The depth, breadth, and playfulness of English; :The State of the Language. Berkeley, California: University of California Press. $14.95

As one who teaches English to non-active speakers, I can attest that for such students there are two primary difficulties with the language: its multiple exceptions to the rules and the similarity of so many sounds. As a native speaker, reader, and writer, I can also attest that it is just those peculiarities which combine to give this tongue its depth, breadth -- and playfulness.

Appropriately, "The State of the Language" has a broad scope and a healthy variety of entries. An anthology without a schematic point of view, its only doctrine seems to be the avoidance of any narrowly governing principle; as such, it lacks focus but includes a multitude of vistas. Like its subject, the English language, this book is sprawling, uncoordinated, uneven, noisy, and appealing. Among its 63 contributors are Leonard Michaels (also one of its editors), Simon Karlinsky, Frederic Raphael, Dianne Johnson, M.F.K. Fisher, Enoch Powell, and Hugh Kenner. The voices of the participants are rarely in harmony with one another and, in fact, it is another virtue of this work that it is hard to imagine all of them peacefully in the same room at the same time.
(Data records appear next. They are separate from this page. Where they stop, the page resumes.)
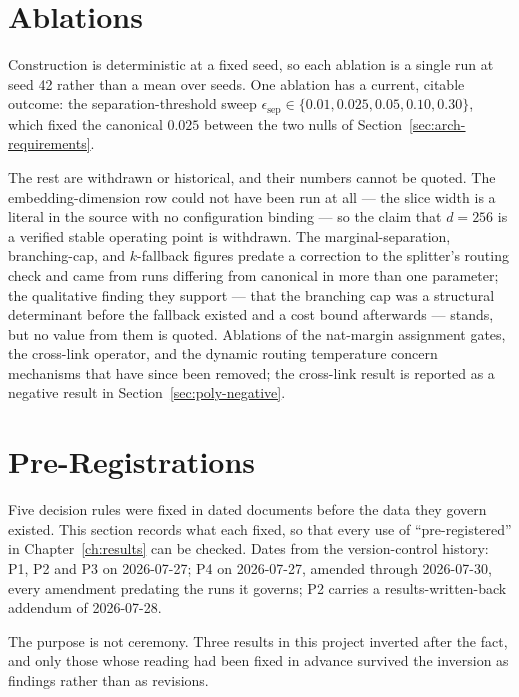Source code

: \section{Ablations}\label{sec:appendix-ablations}

Construction is deterministic at a fixed seed, so each ablation is a single run
at seed 42 rather than a mean over seeds. One ablation has a current, citable
outcome: the separation-threshold sweep
$\epsilon_{\text{sep}} \in \{0.01, 0.025, 0.05, 0.10, 0.30\}$, which fixed the
canonical $0.025$ between the two nulls of
Section~\ref{sec:arch-requirements}.

The rest are withdrawn or historical, and their numbers cannot be quoted. The
embedding-dimension row could not have been run at all --- the slice width is
a literal in the source with no configuration binding --- so the claim that
$d = 256$ is a verified stable operating point is withdrawn. The
marginal-separation, branching-cap, and $k$-fallback figures predate a
correction to the splitter's routing check and came from runs differing from
canonical in more than one parameter; the qualitative finding they support ---
that the branching cap was a structural determinant before the fallback
existed and a cost bound afterwards --- stands, but no value from them is
quoted. Ablations of the nat-margin assignment gates, the cross-link operator,
and the dynamic routing temperature concern mechanisms that have since been
removed; the cross-link result is reported as a negative result in
Section~\ref{sec:poly-negative}.

\section{Pre-Registrations}\label{app:preregs}

Five decision rules were fixed in dated documents before the data they govern
existed. This section records what each fixed, so that every use of
``pre-registered'' in Chapter~\ref{ch:results} can be checked. Dates from the
version-control history: P1, P2 and P3 on 2026-07-27; P4 on 2026-07-27, amended
through 2026-07-30, every amendment predating the runs it governs; P2 carries a
results-written-back addendum of 2026-07-28.

The purpose is not ceremony. Three results in this project inverted after the
fact, and only those whose reading had been fixed in advance survived the
inversion as findings rather than as revisions.

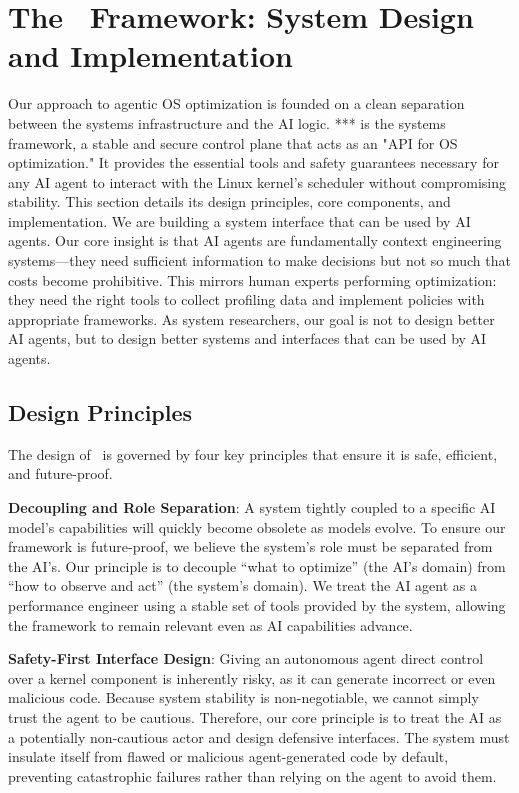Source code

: \section{The \sys\ Framework: System Design and Implementation}
\label{sec:schedcp_framework}

Our approach to agentic OS optimization is founded on a clean separation between the systems infrastructure and the AI logic. **\sys** is the systems framework, a stable and secure control plane that acts as an "API for OS optimization." It provides the essential tools and safety guarantees necessary for any AI agent to interact with the Linux kernel's scheduler without compromising stability. This section details its design principles, core components, and implementation.
We are building a system interface that can be used by AI agents. Our core insight is that AI agents are fundamentally context engineering systems—they need sufficient information to make decisions but not so much that costs become prohibitive. This mirrors human experts performing optimization: they need the right tools to collect profiling data and implement policies with appropriate frameworks. As system researchers, our goal is not to design better AI agents, but to design better systems and interfaces that can be used by AI agents.

\subsection{Design Principles}
The design of \sys\ is governed by four key principles that ensure it is safe, efficient, and future-proof.

\textbf{Decoupling and Role Separation}: A system tightly coupled to a specific AI model's capabilities will quickly become obsolete as models evolve. To ensure our framework is future-proof, we believe the system's role must be separated from the AI's. Our principle is to decouple ``what to optimize'' (the AI's domain) from ``how to observe and act'' (the system's domain). We treat the AI agent as a performance engineer using a stable set of tools provided by the system, allowing the framework to remain relevant even as AI capabilities advance.

\textbf{Safety-First Interface Design}: Giving an autonomous agent direct control over a kernel component is inherently risky, as it can generate incorrect or even malicious code. Because system stability is non-negotiable, we cannot simply trust the agent to be cautious. Therefore, our core principle is to treat the AI as a potentially non-cautious actor and design defensive interfaces. The system must insulate itself from flawed or malicious agent-generated code by default, preventing catastrophic failures rather than relying on the agent to avoid them.

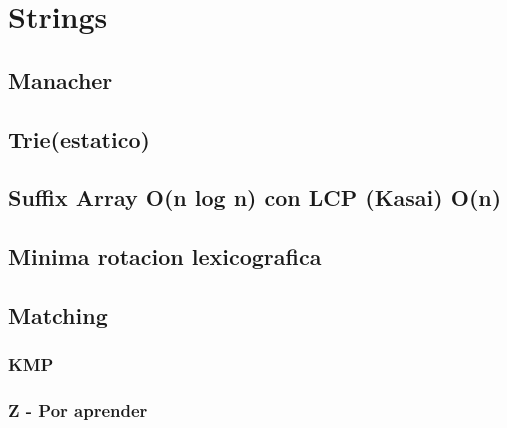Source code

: 

\section{Strings}%
\subsection{Manacher}

\subsection{Trie(estatico)}

\subsection{Suffix Array O(n log n) con LCP (Kasai) O(n)}

\subsection{Minima rotacion lexicografica}

\subsection{Matching}
\subsubsection{KMP}

\subsubsection{Z - Por aprender}

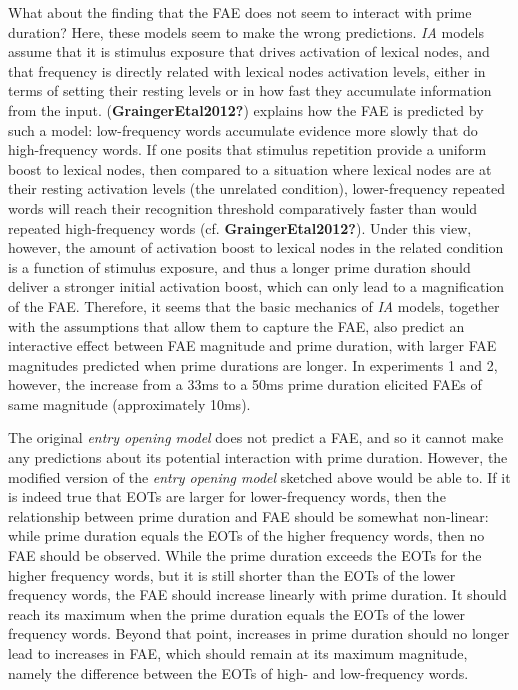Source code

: \documentclass[
]{interact}
\begin{document}
What about the finding that the FAE does not seem to interact with prime
duration? Here, these models seem to make the wrong predictions.
\emph{IA} models assume that it is stimulus exposure that drives
activation of lexical nodes, and that frequency is directly related with
lexical nodes activation levels, either in terms of setting their
resting levels or in how fast they accumulate information from the
input. (\textbf{GraingerEtal2012?}) explains how the FAE is predicted by
such a model: low-frequency words accumulate evidence more slowly that
do high-frequency words. If one posits that stimulus repetition provide
a uniform boost to lexical nodes, then compared to a situation where
lexical nodes are at their resting activation levels (the unrelated
condition), lower-frequency repeated words will reach their recognition
threshold comparatively faster than would repeated high-frequency words
(cf. \textbf{GraingerEtal2012?}). Under this view, however, the amount
of activation boost to lexical nodes in the related condition is a
function of stimulus exposure, and thus a longer prime duration should
deliver a stronger initial activation boost, which can only lead to a
magnification of the FAE. Therefore, it seems that the basic mechanics
of \emph{IA} models, together with the assumptions that allow them to
capture the FAE, also predict an interactive effect between FAE
magnitude and prime duration, with larger FAE magnitudes predicted when
prime durations are longer. In experiments 1 and 2, however, the
increase from a 33ms to a 50ms prime duration elicited FAEs of same
magnitude (approximately 10ms).

The original \emph{entry opening model} does not predict a FAE, and so
it cannot make any predictions about its potential interaction with
prime duration. However, the modified version of the \emph{entry opening
model} sketched above would be able to. If it is indeed true that EOTs
are larger for lower-frequency words, then the relationship between
prime duration and FAE should be somewhat non-linear: while prime
duration equals the EOTs of the higher frequency words, then no FAE
should be observed. While the prime duration exceeds the EOTs for the
higher frequency words, but it is still shorter than the EOTs of the
lower frequency words, the FAE should increase linearly with prime
duration. It should reach its maximum when the prime duration equals the
EOTs of the lower frequency words. Beyond that point, increases in prime
duration should no longer lead to increases in FAE, which should remain
at its maximum magnitude, namely the difference between the EOTs of
high- and low-frequency words.
\end{document}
There are a few -- among them, John Simon and Kingsley Amis -- who have a strict idea of what English should be and an explicit sense of the worth of that strictness. There are some -- Leo Braudy, David Lodge -- who are more flexible and willing to allow for some anarchy, and others -- Geneva Smitherman, Ishmael Reed -- who believe the language should adapt in order to help rectify political imbalances. A sizable group deals with particular dialects (law, architecture, business, music, philosophy) in which they have a particular stake, either as academics or as professionals, and a final number with no clear message to profess have written intimately about the relationship between language and their private lives.

A motley crew it is, and with some fascinating things to say. On the revision of the Book of Common Prayer, a heinous act according to Margaret A. Doody: "It seems to be felt that we shall be nearer to God if we are not caught by language." Explaining the power of an ancient story for children, Karla Kuskin points out: "Blending gossip with superstition and imagination, it made magic rituals of the rhythms and repetitions of familiar speech." Feminist Angela Carter insists on the value of redoing languages:

"And we feel a compulsive need to rewrite those myths, since myth is more malleable than history, in order to accommodate ourselves in the past." Regarding the struggle to get one's point across in a very harried medium, Ronald Harwood says: "The screenplay must communicate to so diverse an audience as to make the hopes of those who promote Esperanto seem positively parochial." "A cliche," records Christopher Ricks freshly, "begins as heartfelt, and then its heart sinks." And Anthony Burgess is witty about cinematic translations: "Dubbing, like murder, is a craft; one can deplore the end while admiring the means." "Some people," Maxine Hong Kingston succinctly reports, "dry up each other's language."

And by implication, some people, writers, and books refresh one's wish to speak and listen. Although I would have liked to have read pieces on such matters as sports, humor, lying, rewriting, and acronyms, this book certainly had a salutary effect upon me. Most readers, I think, will mostly give thanks as what first appears to be a daunting and overwhelming tone turns out to be a miscellany of pleasant and interesting and provocative soliloquies. "Bricolage, " we learn in one of these essays, is a word which means an assembly of odd juxtapositions, a good enough subtitle both for English in general and for the manner in which it is treated in this book.